Hill must have performed better than Labas in practice because why else would Kirk Ferentz have played Hill over Labas, who has since transferred to Central Michigan?
Predictable portal: So far, the roster developments with Hawkeye football have been easy to understand, and hardly a surprise.
The few players that have entered the portal did so mostly in search of more playing time, while defensive back Cooper DeJean by declaring for the 2024 NFL draft did what almost anybody would do in his position as a likely first-round pick.
In a matter of weeks, DeJean will be a multi-millionaire from playing a violent sport in which longevity is the exception rather than the rule.
DeJean as a third-year junior is different than any other member of the Iowa defense in that the NFL is saying loud and clear that he’s ready for the next level, and there is a lot of money waiting for him.
As for his now former Hawkeye teammates on defense that have decided to stick around for one more season, they probably didn’t hear what they wanted to hear from the NFL, so as a consolation prize, they get to be Hawkeyes for one more season, and be part of an Iowa defense that is highly respected.
They also get to play under Iowa defensive coordinator Phil Parker for one more season and will help usher Iowa into a new era of Big Ten football.
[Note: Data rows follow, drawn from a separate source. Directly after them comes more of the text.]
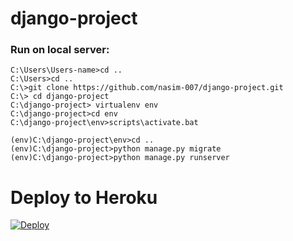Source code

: # django-project

### Run on local server:

```
C:\Users\Users-name>cd ..
C:\Users>cd ..
C:\>git clone https://github.com/nasim-007/django-project.git
C:\> cd django-project
C:\django-project> virtualenv env
C:\django-project>cd env
C:\django-project\env>scripts\activate.bat

(env)C:\django-project\env>cd ..
(env)C:\django-project>python manage.py migrate
(env)C:\django-project>python manage.py runserver

```
# Deploy to Heroku

[![Deploy](https://www.herokucdn.com/deploy/button.svg)](https://heroku.com/deploy?template=https://github.com/nasim-007/django-project)


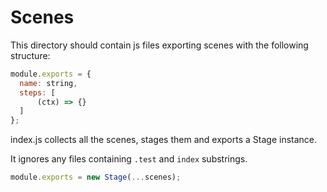 # Scenes

This directory should contain js files exporting scenes with the following structure:

```javascript
module.exports = {
  name: string,
  steps: [
      (ctx) => {}
  ]
};
```

index.js collects all the scenes, stages them and exports a Stage instance.

It ignores any files containing `.test` and `index` substrings.

```javascript
module.exports = new Stage(...scenes);
```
While it would be easy to assume that playing with an offense that rarely holds up its end of the complementary football deal might be a huge turn-off, there is a flipside in that the Iowa defense is sort of recognized as the savior of Hawkeye football right now, the difference, along with a stud punter, between being good or average to below average.
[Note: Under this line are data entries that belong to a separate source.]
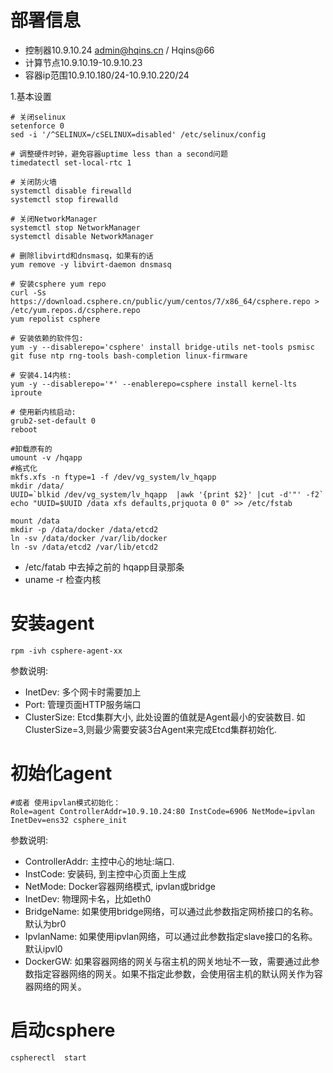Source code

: # 部署信息
- 控制器10.9.10.24 admin@hqins.cn / Hqins@66 
- 计算节点10.9.10.19-10.9.10.23
- 容器ip范围10.9.10.180/24-10.9.10.220/24


1.基本设置
```
# 关闭selinux
setenforce 0
sed -i '/^SELINUX=/cSELINUX=disabled' /etc/selinux/config

# 调整硬件时钟，避免容器uptime less than a second问题
timedatectl set-local-rtc 1

# 关闭防火墙
systemctl disable firewalld 
systemctl stop firewalld

# 关闭NetworkManager
systemctl stop NetworkManager
systemctl disable NetworkManager

# 删除libvirtd和dnsmasq，如果有的话
yum remove -y libvirt-daemon dnsmasq

# 安装csphere yum repo
curl -Ss https://download.csphere.cn/public/yum/centos/7/x86_64/csphere.repo > /etc/yum.repos.d/csphere.repo
yum repolist csphere

# 安装依赖的软件包:
yum -y --disablerepo='csphere' install bridge-utils net-tools psmisc  git fuse ntp rng-tools bash-completion linux-firmware

# 安装4.14内核:
yum -y --disablerepo='*' --enablerepo=csphere install kernel-lts iproute

# 使用新内核启动:
grub2-set-default 0
reboot

#卸载原有的 
umount -v /hqapp
#格式化
mkfs.xfs -n ftype=1 -f /dev/vg_system/lv_hqapp
mkdir /data/
UUID=`blkid /dev/vg_system/lv_hqapp  |awk '{print $2}' |cut -d'"' -f2`
echo "UUID=$UUID /data xfs defaults,prjquota 0 0" >> /etc/fstab

mount /data
mkdir -p /data/docker /data/etcd2
ln -sv /data/docker /var/lib/docker
ln -sv /data/etcd2 /var/lib/etcd2
```
- /etc/fatab 中去掉之前的 hqapp目录那条
- uname -r 检查内核

# 安装agent
```
rpm -ivh csphere-agent-xx
```

参数说明:

- InetDev:  多个网卡时需要加上
- Port:   管理页面HTTP服务端口
- ClusterSize: Etcd集群大小, 此处设置的值就是Agent最小的安装数目. 如ClusterSize=3,则最少需要安装3台Agent来完成Etcd集群初始化.

# 初始化agent
```
#或者 使用ipvlan模式初始化：
Role=agent ControllerAddr=10.9.10.24:80 InstCode=6906 NetMode=ipvlan InetDev=ens32 csphere_init
```
参数说明:

- ControllerAddr: 主控中心的地址:端口.
- InstCode: 安装码, 到主控中心页面上生成
- NetMode: Docker容器网络模式, ipvlan或bridge
- InetDev:   物理网卡名，比如eth0
- BridgeName: 如果使用bridge网络，可以通过此参数指定网桥接口的名称。默认为br0
- IpvlanName: 如果使用ipvlan网络，可以通过此参数指定slave接口的名称。默认ipvl0
- DockerGW: 如果容器网络的网关与宿主机的网关地址不一致，需要通过此参数指定容器网络的网关。如果不指定此参数，会使用宿主机的默认网关作为容器网络的网关。

# 启动csphere
```
cspherectl  start
```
Linebackers Jay Higgins and Nick Jackson, defensive lineman Yahya Black, and defensive backs Sebastian Castro, Jermari Harris and Quinn Schulte know a good thing when they live it and that’s why all six have decided to return for one more season.
Jackson, Castro, Harris and Schulte will all be sixth-year seniors next season, while Higgins and Black will be a fifth-year seniors.
That’s a lot of experience and maturity to build around.
And while NFL fame and fortune is the ultimate dream, the Iowa defensive players have it pretty good as student-athletes.
They have the privilege of playing for the Big Ten’s third all-time winningest head coach in Kirk Ferentz, and for somebody who is widely recognized as the best defensive coordinator in college football in Phil Parker.
They also get to benefit financially from NIL, and from being around teammates that are now friends for life.
It seems likely that some other schools tried to entice them with NIL money.
And why not?
It’s within the rules in this new Wild, Wild West environment, and they are all established players.
Iowa apparently did what it had to from an NIL standpoint, and the chance to play another season under Phil Parker apparently was just too good to pass up.
And say what you want about the Iowa offense, but tight end Luke Lachey believes in it enough to return for another season.
Lachey seemed on course to be an early entry in the 2024 NFL draft until he suffered a season-ending lower leg injury in the third game against Western Michigan.
Even with the injury, Lachey could have shopped around in the portal, and he would’ve had multiple suitors because he’s that good.
But the Ohio native is loyal to the Hawkeyes, and he knows that even with all the problems on offense, the tight end position is built to excel at Iowa.